Luckily, there’s a solution: Open up the list to submissions. Rather than tasking a small group of former Scavvies with coming up with a new list each year, they should begin to solicit input from all students and administrators. In lieu of wasting their boundless ingenuity and competitive drive on one-time-use-only creations, the creators of Scav could provide valuable services with long-lasting benefits. For instance:

The University of Chicago does not have a competitive Division-I men’s ice hockey team. Yet.


It’s 4 a.m. and your judges need a snack. Your judges like bacon. They also like hash browns. You know what would be great? If they could have both of those things RIGHT NOW. Build us an economically viable all-night diner within walking distance of campus.


“WELCOME TO EINSTEIN BROTHERS WOULD YOU LIKE A MUFFIN, BAGEL, OR COOKIE WITH YOUR COFFEE AND BAGEL TODAY!!??!??” Uh, no, no thank you. Wait, you already rang me up? But I didn’t even want a pig-in-a-blanket—I don’t even think those are edible, are they? Sigh. There has to be a better way to run a coffee shop. .

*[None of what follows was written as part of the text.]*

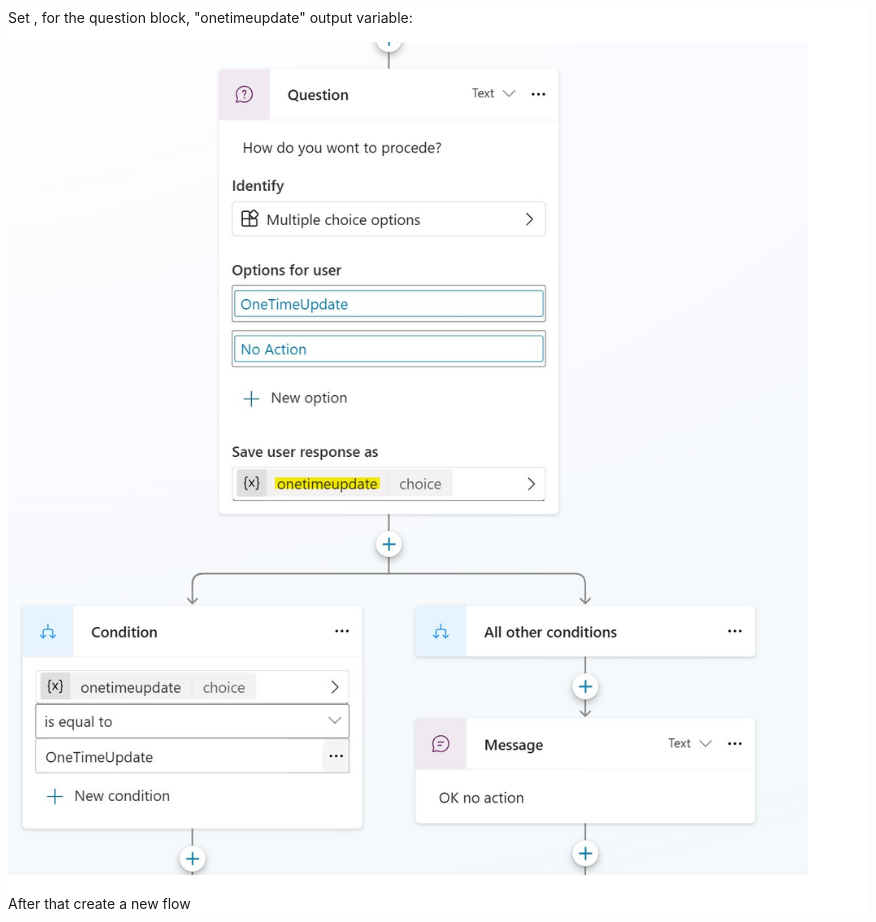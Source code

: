 Set , for the question block, "onetimeupdate" output variable:

<img src="./images/onetimeupdate-variable.jpg" alt="onetimeupdate" width="800" >

After that create a new flow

An open submission process wouldn’t solve all of Scav’s problems, but regardless of what happens going forward, the event could stand to benefit by casting a wider net. Scav can thrive even if it’s confined to a core group of students, but it’s capable of so much more. And if there’s one sure-fire way to bring about a solution, it’s this: Make it a Scav item.

Tim Murphy is a fourth-year in the College majoring in history. He is a member of the Editorial Board.